Plain-text document sources:
------

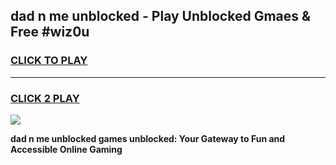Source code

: 
## dad n me unblocked - Play Unblocked Gmaes & Free #wiz0u
<h3>
<a href="https://news.freeplayer.one?title=dad_n_me_unblocked&ref=24F">CLICK TO PLAY</a></h3>
<hr>

<h3>
<a href="https://news.freeplayer.one?title=dad_n_me_unblocked&ref=24F">CLICK 2 PLAY</a>
  
</h3>

<a href="https://news.freeplayer.one?title=dad_n_me_unblocked&ref=24F/"><img src="https://clearcache.store/games.png"></a>


**dad n me unblocked games unblocked: Your Gateway to Fun and Accessible Online Gaming**
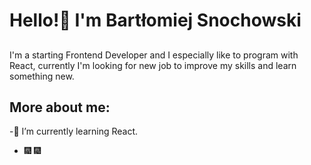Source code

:# Hello!👋 I'm Bartłomiej Snochowski

##
I'm a starting Frontend Developer and I especially like to program with React, currently I'm looking for new job to improve my skills and learn something new.

## More about me:
-🌱 I’m currently learning React.
- :fireworks: 🎆
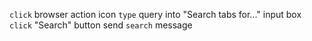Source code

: `click` browser action icon
`type` query into "Search tabs for..." input box
`click` "Search" button
	send `search` message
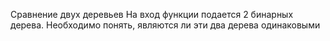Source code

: Сравнение двух
деревьев
На вход функции подается 2 бинарных
дерева.
Необходимо понять, являются ли эти
два дерева одинаковыми

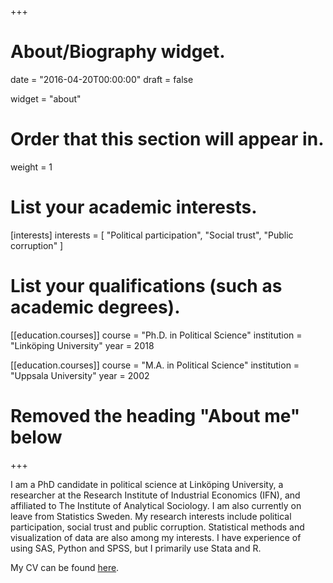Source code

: +++
# About/Biography widget.

date = "2016-04-20T00:00:00"
draft = false

widget = "about"

# Order that this section will appear in.
weight = 1

# List your academic interests.
[interests]
  interests = [
    "Political participation",
    "Social trust",
    "Public corruption"
  ]

# List your qualifications (such as academic degrees).
[[education.courses]]
  course = "Ph.D. in Political Science"
  institution = "Linköping University"
  year = 2018

[[education.courses]]
  course = "M.A. in Political Science"
  institution = "Uppsala University"
  year = 2002

# Removed the heading "About me" below

+++


I am a PhD candidate in political science at Linköping University, a researcher at the Research Institute of Industrial Economics (IFN), and affiliated to The Institute of Analytical Sociology. I am also currently on leave from Statistics Sweden. My research interests include political participation, social trust and public corruption. Statistical methods and visualization of data are also among my interests. I have experience of using SAS, Python and SPSS, but I primarily use Stata and R.

My CV can be found [here](/cv/cv_richard_ohrvall_en.pdf).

------

_TASK BRIEF:_ The records above must be retyped exactly. Please omit the pictures.

_THE COMPLETED TASK:_
Source code

: 
## dad n me unblocked - Play Unblocked Gmaes & Free #wiz0u
<h3>
<a href="https://news.freeplayer.one?title=dad_n_me_unblocked&ref=24F">CLICK TO PLAY</a></h3>
<hr>

<h3>
<a href="https://news.freeplayer.one?title=dad_n_me_unblocked&ref=24F">CLICK 2 PLAY</a>
  
</h3>

<a href="https://news.freeplayer.one?title=dad_n_me_unblocked&ref=24F/"><img src="https://clearcache.store/games.png"></a>


**dad n me unblocked games unblocked: Your Gateway to Fun and Accessible Online Gaming**
Source code

:# Hello!👋 I'm Bartłomiej Snochowski

##
I'm a starting Frontend Developer and I especially like to program with React, currently I'm looking for new job to improve my skills and learn something new.

## More about me:
-🌱 I’m currently learning React.
- :fireworks: 🎆
Source code

: `click` browser action icon
`type` query into "Search tabs for..." input box
`click` "Search" button
	send `search` message
Source code

: Сравнение двух
деревьев
На вход функции подается 2 бинарных
дерева.
Необходимо понять, являются ли эти
два дерева одинаковыми

Source code

: +++
# About/Biography widget.

date = "2016-04-20T00:00:00"
draft = false

widget = "about"

# Order that this section will appear in.
weight = 1

# List your academic interests.
[interests]
  interests = [
    "Political participation",
    "Social trust",
    "Public corruption"
  ]

# List your qualifications (such as academic degrees).
[[education.courses]]
  course = "Ph.D. in Political Science"
  institution = "Linköping University"
  year = 2018

[[education.courses]]
  course = "M.A. in Political Science"
  institution = "Uppsala University"
  year = 2002

# Removed the heading "About me" below

+++


I am a PhD candidate in political science at Linköping University, a researcher at the Research Institute of Industrial Economics (IFN), and affiliated to The Institute of Analytical Sociology. I am also currently on leave from Statistics Sweden. My research interests include political participation, social trust and public corruption. Statistical methods and visualization of data are also among my interests. I have experience of using SAS, Python and SPSS, but I primarily use Stata and R.

My CV can be found [here](/cv/cv_richard_ohrvall_en.pdf).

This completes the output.